→ **Task description**: Examine the data below and state how many lines contain "diagram", offering no other words.

→ **Data shown**:
BEGIN

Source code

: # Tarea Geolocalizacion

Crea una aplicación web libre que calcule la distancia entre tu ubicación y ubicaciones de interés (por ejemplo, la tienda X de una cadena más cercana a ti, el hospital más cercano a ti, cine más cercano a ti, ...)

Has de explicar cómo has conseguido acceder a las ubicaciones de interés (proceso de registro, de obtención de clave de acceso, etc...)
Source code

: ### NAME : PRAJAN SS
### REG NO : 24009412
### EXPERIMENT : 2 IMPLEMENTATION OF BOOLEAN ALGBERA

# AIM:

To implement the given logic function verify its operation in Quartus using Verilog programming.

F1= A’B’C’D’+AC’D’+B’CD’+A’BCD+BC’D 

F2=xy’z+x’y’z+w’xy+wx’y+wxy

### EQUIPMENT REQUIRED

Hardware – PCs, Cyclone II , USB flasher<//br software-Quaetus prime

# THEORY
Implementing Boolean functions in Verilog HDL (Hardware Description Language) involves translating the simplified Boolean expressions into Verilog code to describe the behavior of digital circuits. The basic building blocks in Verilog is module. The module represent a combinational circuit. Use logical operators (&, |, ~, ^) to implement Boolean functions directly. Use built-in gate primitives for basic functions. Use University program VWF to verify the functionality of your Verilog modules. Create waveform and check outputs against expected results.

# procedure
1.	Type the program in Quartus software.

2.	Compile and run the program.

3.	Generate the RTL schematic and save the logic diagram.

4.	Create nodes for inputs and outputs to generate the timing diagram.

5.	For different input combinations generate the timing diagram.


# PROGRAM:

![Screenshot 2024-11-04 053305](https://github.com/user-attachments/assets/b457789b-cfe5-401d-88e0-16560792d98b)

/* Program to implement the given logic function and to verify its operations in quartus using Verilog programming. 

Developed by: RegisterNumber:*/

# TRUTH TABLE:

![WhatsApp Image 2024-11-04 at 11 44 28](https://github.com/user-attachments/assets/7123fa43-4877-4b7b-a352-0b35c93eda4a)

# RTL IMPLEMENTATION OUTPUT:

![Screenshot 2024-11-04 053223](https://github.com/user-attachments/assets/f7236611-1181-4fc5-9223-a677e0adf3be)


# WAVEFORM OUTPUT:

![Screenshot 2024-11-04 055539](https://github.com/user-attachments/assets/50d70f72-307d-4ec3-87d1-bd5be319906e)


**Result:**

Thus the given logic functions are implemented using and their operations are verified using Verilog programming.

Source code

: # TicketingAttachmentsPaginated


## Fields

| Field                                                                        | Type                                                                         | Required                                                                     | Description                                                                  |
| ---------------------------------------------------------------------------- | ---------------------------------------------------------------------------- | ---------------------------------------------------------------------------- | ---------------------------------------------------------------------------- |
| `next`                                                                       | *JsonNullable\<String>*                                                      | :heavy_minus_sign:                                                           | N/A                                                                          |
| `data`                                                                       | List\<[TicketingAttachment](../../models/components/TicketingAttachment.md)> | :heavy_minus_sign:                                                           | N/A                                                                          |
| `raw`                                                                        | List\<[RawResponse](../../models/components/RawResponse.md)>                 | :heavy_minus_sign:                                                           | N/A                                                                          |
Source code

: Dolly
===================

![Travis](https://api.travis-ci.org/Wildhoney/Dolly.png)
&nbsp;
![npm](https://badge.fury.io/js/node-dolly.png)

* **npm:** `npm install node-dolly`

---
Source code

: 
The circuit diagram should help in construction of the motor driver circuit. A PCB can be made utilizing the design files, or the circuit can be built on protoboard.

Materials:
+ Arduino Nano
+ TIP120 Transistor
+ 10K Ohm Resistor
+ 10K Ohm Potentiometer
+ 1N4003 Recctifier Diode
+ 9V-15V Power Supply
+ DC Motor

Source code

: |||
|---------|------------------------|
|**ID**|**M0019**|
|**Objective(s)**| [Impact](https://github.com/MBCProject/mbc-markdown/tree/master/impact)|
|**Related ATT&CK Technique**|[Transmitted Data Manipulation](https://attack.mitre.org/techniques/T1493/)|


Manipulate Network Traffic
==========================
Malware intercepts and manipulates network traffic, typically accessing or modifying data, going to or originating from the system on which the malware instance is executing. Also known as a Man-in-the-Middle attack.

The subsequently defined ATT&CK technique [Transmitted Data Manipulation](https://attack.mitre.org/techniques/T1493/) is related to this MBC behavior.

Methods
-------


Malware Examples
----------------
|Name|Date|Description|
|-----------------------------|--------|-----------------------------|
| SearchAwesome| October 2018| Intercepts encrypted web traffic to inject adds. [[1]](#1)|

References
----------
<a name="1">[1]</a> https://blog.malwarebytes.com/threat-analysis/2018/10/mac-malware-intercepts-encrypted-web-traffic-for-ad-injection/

END

→ **Reply to the exercise**: 4